Os questionamentos tinham certa pertinência porque dias atrás Mayara tinha visto, durante o baile da Rubi, uma certa agitação envolvendo o trisal e a bartender do restaurante, que aparentemente beijou a chef na hora do apagão. Bom, pelo menos foi isso que pareceu ter acontecido! Estava bem perto das duas na hora do blecaute, pois Taís e ela, fantasiadas de casal, tentavam atravessar o mar de gente que as separava do bar. No meio do caminho, quando a luz acabou, decidiram ir ao banheiro e por isso não viram o desfecho (mas deu tempo de ouvir Mariana e Tatiana bem zangadas).  

Só agora, pensando em tudo isso, é que Mayara se lembrou de depois ter visto no banheiro as colegas de Ritinha, a tal de Preta e a Miriá.
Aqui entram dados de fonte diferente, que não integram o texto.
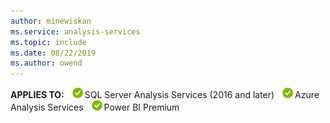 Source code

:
 ```yaml
---
author: minewiskan
ms.service: analysis-services  
ms.topic: include
ms.date: 08/22/2019
ms.author: owend
---
```


**APPLIES TO:** ![yes](media/yes.png)SQL Server Analysis Services (2016 and later) ![yes](media/yes.png)Azure Analysis Services ![yes](media/yes.png)Power BI Premium  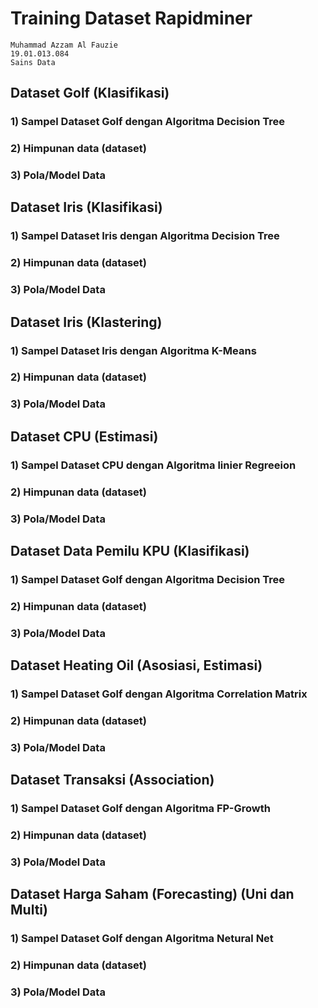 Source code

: # Training Dataset Rapidminer
```
Muhammad Azzam Al Fauzie 
19.01.013.084
Sains Data
```
## Dataset Golf (Klasifikasi)
### 1) Sampel Dataset Golf dengan Algoritma Decision Tree
### 2) Himpunan data (dataset)
### 3) Pola/Model Data

## Dataset Iris (Klasifikasi)
### 1) Sampel Dataset Iris dengan Algoritma Decision Tree
### 2) Himpunan data (dataset)
### 3) Pola/Model Data

## Dataset Iris (Klastering)
### 1) Sampel Dataset Iris dengan Algoritma K-Means
### 2) Himpunan data (dataset)
### 3) Pola/Model Data

## Dataset CPU (Estimasi)
### 1) Sampel Dataset CPU dengan Algoritma linier Regreeion
### 2) Himpunan data (dataset)
### 3) Pola/Model Data

## Dataset Data Pemilu KPU (Klasifikasi)
### 1) Sampel Dataset Golf dengan Algoritma Decision Tree
### 2) Himpunan data (dataset)
### 3) Pola/Model Data

## Dataset Heating Oil (Asosiasi, Estimasi)
### 1) Sampel Dataset Golf dengan Algoritma Correlation Matrix
### 2) Himpunan data (dataset)
### 3) Pola/Model Data

## Dataset Transaksi (Association)
### 1) Sampel Dataset Golf dengan Algoritma FP-Growth
### 2) Himpunan data (dataset)
### 3) Pola/Model Data

## Dataset Harga Saham (Forecasting) (Uni dan Multi)
### 1) Sampel Dataset Golf dengan Algoritma Netural Net
### 2) Himpunan data (dataset)
### 3) Pola/Model Data
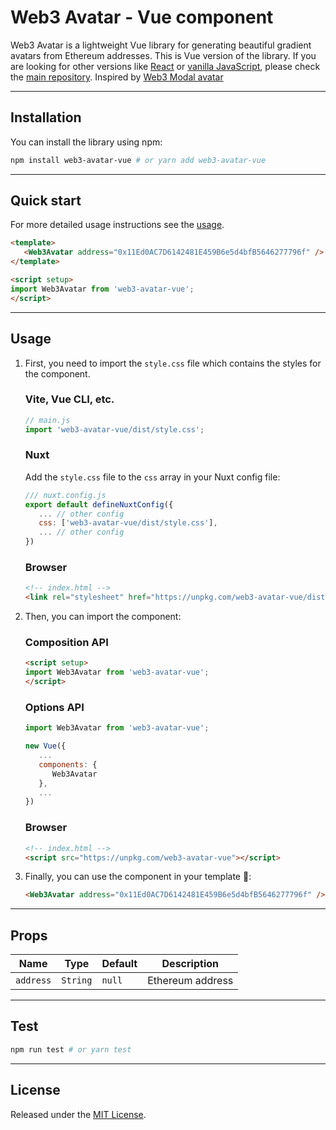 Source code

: # Web3 Avatar - Vue component
Web3 Avatar is a lightweight Vue library for generating beautiful gradient avatars from Ethereum addresses. This is Vue version of the library. If you are looking for other versions like [React](https://github.com/JackHamer09/web3-avatar/blob/master/react) or [vanilla JavaScript](https://github.com/JackHamer09/web3-avatar/blob/master/js), please check the [main repository](https://github.com/JackHamer09/web3-avatar).
Inspired by [Web3 Modal avatar](https://github.com/WalletConnect/web3modal)

---

## Installation
You can install the library using npm:
```bash
npm install web3-avatar-vue # or yarn add web3-avatar-vue
```

---

## Quick start
For more detailed usage instructions see the [usage](#usage).

```html
<template>
   <Web3Avatar address="0x11Ed0AC7D6142481E459B6e5d4bfB5646277796f" />
</template>

<script setup>
import Web3Avatar from 'web3-avatar-vue';
</script>
```

---

## Usage
1. First, you need to import the `style.css` file which contains the styles for the component.
   ### Vite, Vue CLI, etc.
   ```js
   // main.js
   import 'web3-avatar-vue/dist/style.css';
   ```

   ### Nuxt
   Add the `style.css` file to the `css` array in your Nuxt config file:
   ```js
   /// nuxt.config.js
   export default defineNuxtConfig({
      ... // other config
      css: ['web3-avatar-vue/dist/style.css'],
      ... // other config
   })
   ```

   ### Browser
   ```html
   <!-- index.html -->
   <link rel="stylesheet" href="https://unpkg.com/web3-avatar-vue/dist/style.css">
   ```

2. Then, you can import the component:
   ### Composition API
   ```html
   <script setup>
   import Web3Avatar from 'web3-avatar-vue';
   </script>
   ```

   ### Options API
   ```js
   import Web3Avatar from 'web3-avatar-vue';

   new Vue({
      ...
      components: {
         Web3Avatar
      },
      ...
   })
   ```

   ### Browser
   ```html
   <!-- index.html -->
   <script src="https://unpkg.com/web3-avatar-vue"></script>
   ```

3. Finally, you can use the component in your template 🎉:
   ```html
   <Web3Avatar address="0x11Ed0AC7D6142481E459B6e5d4bfB5646277796f" />
   ```

---

## Props
| Name | Type | Default | Description |
| --- | --- | --- | --- |
| `address` | `String` | `null` | Ethereum address |

---

## Test
```bash
npm run test # or yarn test
```

---

## License
Released under the [MIT License](https://github.com/JackHamer09/web3-avatar/blob/master/LICENSE). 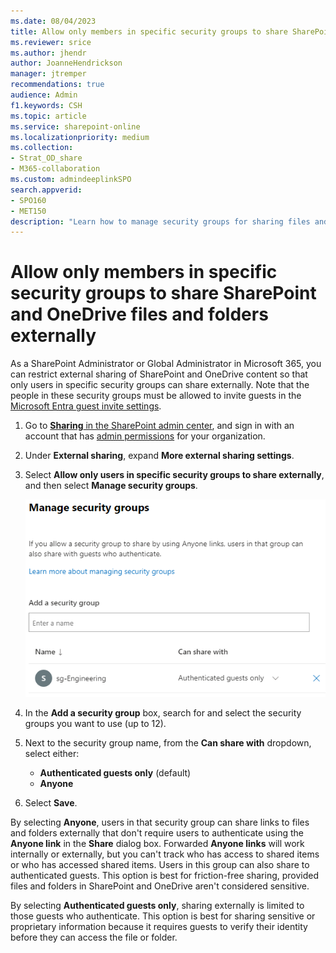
 ```yaml
---
ms.date: 08/04/2023
title: Allow only members in specific security groups to share SharePoint and OneDrive files and folders externally
ms.reviewer: srice
ms.author: jhendr
author: JoanneHendrickson
manager: jtremper
recommendations: true
audience: Admin
f1.keywords: CSH
ms.topic: article
ms.service: sharepoint-online
ms.localizationpriority: medium
ms.collection:  
- Strat_OD_share
- M365-collaboration
ms.custom: admindeeplinkSPO
search.appverid:
- SPO160
- MET150
description: "Learn how to manage security groups for sharing files and folders in SharePoint and OneDrive."
---
```


# Allow only members in specific security groups to share SharePoint and OneDrive files and folders externally

As a SharePoint Administrator or Global Administrator in Microsoft 365, you can restrict external sharing of SharePoint and OneDrive content so that only users in specific security groups can share externally. Note that the people in these security groups must be allowed to invite guests in the [Microsoft Entra guest invite settings](/azure/active-directory/external-identities/external-collaboration-settings-configure).
  
1. Go to <a href="https://go.microsoft.com/fwlink/?linkid=2185222" target="_blank">**Sharing** in the SharePoint admin center</a>, and sign in with an account that has [admin permissions](./sharepoint-admin-role.md) for your organization.

2. Under **External sharing**, expand **More external sharing settings**.

3. Select **Allow only users in specific security groups to share externally**, and then select **Manage security groups**.

    ![Manage security groups](media/manage-security-groups.png)

4. In the **Add a security group** box, search for and select the security groups you want to use (up to 12).

5. Next to the security group name, from the **Can share with** dropdown, select either:

    - **Authenticated guests only** (default)
    - **Anyone**

6. Select **Save**.

By selecting **Anyone**, users in that security group can share links to files and folders externally that don't require users to authenticate using the **Anyone link** in the **Share** dialog box. Forwarded **Anyone links** will work internally or externally, but you can't track who has access to shared items or who has accessed shared items. Users in this group can also share to authenticated guests. This option is best for friction-free sharing, provided files and folders in SharePoint and OneDrive aren't considered sensitive.

By selecting **Authenticated guests only**, sharing externally is limited to those guests who authenticate. This option is best for sharing sensitive or proprietary information because it requires guests to verify their identity before they can access the file or folder.
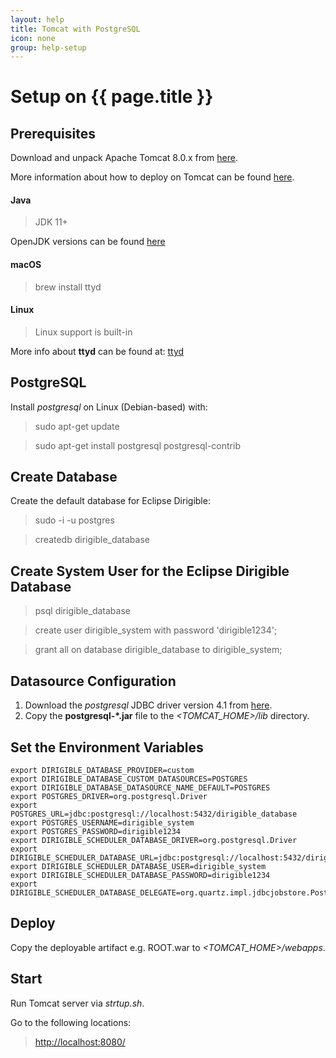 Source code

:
 ```yaml
---
layout: help
title: Tomcat with PostgreSQL
icon: none
group: help-setup
---
```


Setup on {{ page.title }}
===


Prerequisites
---

Download and unpack Apache Tomcat 8.0.x from [here](http://tomcat.apache.org/download-80.cgi).

More information about how to deploy on Tomcat can be found [here](http://tomcat.apache.org/tomcat-8.0-doc/appdev/deployment.html).

#### Java
> JDK 11+

OpenJDK versions can be found [here](https://openjdk.java.net/projects/jdk/)

#### macOS

> brew install ttyd

#### Linux

> Linux support is built-in

More info about **ttyd** can be found at: [ttyd](https://github.com/tsl0922/ttyd)

PostgreSQL
---

Install *postgresql* on Linux (Debian-based) with:

> sudo apt-get update

> sudo apt-get install postgresql postgresql-contrib

Create Database
---

Create the default database for Eclipse Dirigible:

> sudo -i -u postgres

> createdb dirigible_database

Create System User for the Eclipse Dirigible Database
---

> psql dirigible_database

> create user dirigible_system with password 'dirigible1234';

> grant all on database dirigible_database to dirigible_system;

Datasource Configuration
---

1. Download the *postgresql* JDBC driver version 4.1 from [here](http://jdbc.postgresql.org/download.html).
2. Copy the **postgresql-*.jar** file to the *<TOMCAT_HOME>/lib* directory.

Set the Environment Variables
---

	export DIRIGIBLE_DATABASE_PROVIDER=custom
	export DIRIGIBLE_DATABASE_CUSTOM_DATASOURCES=POSTGRES
	export DIRIGIBLE_DATABASE_DATASOURCE_NAME_DEFAULT=POSTGRES
	export POSTGRES_DRIVER=org.postgresql.Driver
	export POSTGRES_URL=jdbc:postgresql://localhost:5432/dirigible_database
	export POSTGRES_USERNAME=dirigible_system
	export POSTGRES_PASSWORD=dirigible1234
	export DIRIGIBLE_SCHEDULER_DATABASE_DRIVER=org.postgresql.Driver
	export DIRIGIBLE_SCHEDULER_DATABASE_URL=jdbc:postgresql://localhost:5432/dirigible_database
	export DIRIGIBLE_SCHEDULER_DATABASE_USER=dirigible_system
	export DIRIGIBLE_SCHEDULER_DATABASE_PASSWORD=dirigible1234
	export DIRIGIBLE_SCHEDULER_DATABASE_DELEGATE=org.quartz.impl.jdbcjobstore.PostgreSQLDelegate

Deploy
---

Copy the deployable artifact e.g. ROOT.war to *<TOMCAT_HOME>/webapps*.

Start
---

Run Tomcat server via *strtup.sh*. 

Go to the following locations: 

> [http://localhost:8080/](http://localhost:8080/)

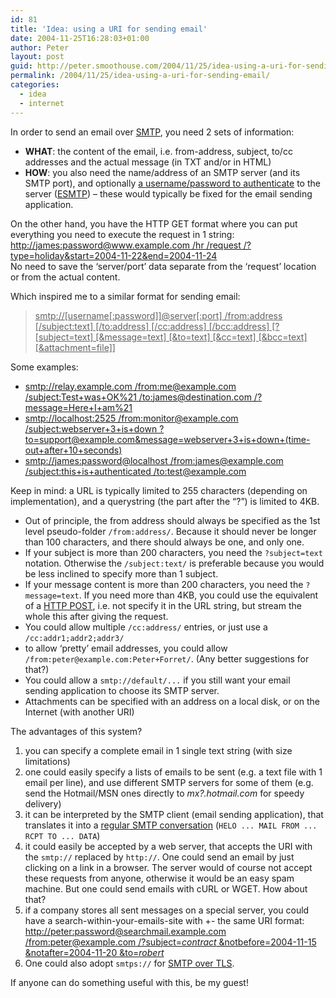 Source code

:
 ```yaml
---
id: 81
title: 'Idea: using a URI for sending email'
date: 2004-11-25T16:28:03+01:00
author: Peter
layout: post
guid: http://peter.smoothouse.com/2004/11/25/idea-using-a-uri-for-sending-email/
permalink: /2004/11/25/idea-using-a-uri-for-sending-email/
categories:
  - idea
  - internet
---
```

In order to send an email over [SMTP](http://www.networksorcery.com/enp/rfc/rfc2821.txt), you need 2 sets of information:

  * **WHAT**: the content of the email, i.e. from-address, subject, to/cc addresses and the actual message (in TXT and/or in HTML) 
  * **HOW**: you also need the name/address of an SMTP server (and its SMTP port), and optionally [a username/password to authenticate](http://www.networksorcery.com/enp/rfc/rfc2554.txt) to the server ([ESMTP](http://www.networksorcery.com/enp/rfc/rfc2821.txt)) &#8211; these would typically be fixed for the email sending application.

On the other hand, you have the HTTP GET format where you can put everything you need to execute the request in 1 string:  
<u>http://james:password@www.example.com /hr /request /?type=holiday&start=2004-11-22&end=2004-11-24</u>  
No need to save the &#8216;server/port&#8217; data separate from the &#8216;request&#8217; location or from the actual content.

Which inspired me to a similar format for sending email:

> <u>smtp://[username[:password]]@server[:port] /from:address [/subject:text] [/to:address] [/cc:address] [/bcc:address] [?[subject=text] [&message=text] [&to=text] [&cc=text] [&bcc=text] [&attachment=file]]</u>

Some examples:

  * <u>smtp://relay.example.com /from:me@example.com /subject:Test+was+OK%21 /to:james@destination.com /?message=Here+I+am%21</u>
  * <u>smtp://localhost:2525 /from:monitor@example.com /subject:webserver+3+is+down ?to=support@example.com&message=webserver+3+is+down+(time-out+after+10+seconds)</u>
  * <u>smtp://james:password@localhost /from:james@example.com /subject:this+is+authenticated /to:test@example.com</u>

Keep in mind: a URL is typically limited to 255 characters (depending on implementation), and a querystring (the part after the &#8220;?&#8221;) is limited to 4KB.

  * Out of principle, the from address should always be specified as the 1st level pseudo-folder `/from:address/`. Because it should never be longer than 100 characters, and there should always be one, and only one. 
  * If your subject is more than 200 characters, you need the `?subject=text` notation. Otherwise the `/subject:text/` is preferable because you would be less inclined to specify more than 1 subject. 
  * If your message content is more than 200 characters, you need the `?message=text`. If you need more than 4KB, you could use the equivalent of a [HTTP POST](http://www.networksorcery.com/enp/rfc/rfc1945.txt), i.e. not specify it in the URL string, but stream the whole this after giving the request. 
  * You could allow multiple `/cc:address/` entries, or just use a `/cc:addr1;addr2;addr3/` 
  * to allow &#8216;pretty&#8217; email addresses, you could allow `/from:peter@example.com:Peter+Forret/`. (Any better suggestions for that?) 
  * You could allow a `smtp://default/...` if you still want your email sending application to choose its SMTP server. 
  * Attachments can be specified with an address on a local disk, or on the Internet (with another URI) 

The advantages of this system?

  1. you can specify a complete email in 1 single text string (with size limitations) 
  2. one could easily specify a lists of emails to be sent (e.g. a text file with 1 email per line), and use different SMTP servers for some of them (e.g. send the Hotmail/MSN ones directly to _mx?.hotmail.com_ for speedy delivery) 
  3. it can be interpreted by the SMTP client (email sending application), that translates it into a [regular SMTP conversation](http://www.networksorcery.com/enp/rfc/rfc2821.txt) (`HELO ... MAIL FROM ... RCPT TO ... DATA`) 
  4. it could easily be accepted by a web server, that accepts the URI with the `smtp://` replaced by `http://`. One could send an email by just clicking on a link in a browser. The server would of course not accept these requests from anyone, otherwise it would be an easy spam machine. But one could send emails with cURL or WGET. How about that? 
  5. if a company stores all sent messages on a special server, you could have a search-within-your-emails-site with +- the same URI format:  
    <u>http://peter:password@searchmail.example.com /from:peter@example.com /?subject=*contract* &notbefore=2004-11-15 &notafter=2004-11-20 &to=*robert*</u> 
  6. One could also adopt `smtps://` for [SMTP over TLS](http://www.networksorcery.com/enp/rfc/rfc3207.txt).

If anyone can do something useful with this, be my guest!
A amante da esposa de Bruna estava chorando e sendo consolada pela amiga, mas na hora isso acabou não sendo registrado como deveria porque era tanta coisa acontecendo ao mesmo tempo...

Vale lembrar que até poucas horas antes os planos de Mayara envolviam trabalhar até umas três da manhã, mas tudo mudou quando Mariana macetou a traseira de Mafalda, seu carro, enquanto ela estava parada no semáforo, antes que sequer fizesse a primeira corrida da noite. Como consequência do acidente a namorada se animou com a repentina ideia de ir a um baile a fantasia em que não conheciam absolutamente ninguém, inclusive uma das anfitriãs, que era a desatenta do trânsito.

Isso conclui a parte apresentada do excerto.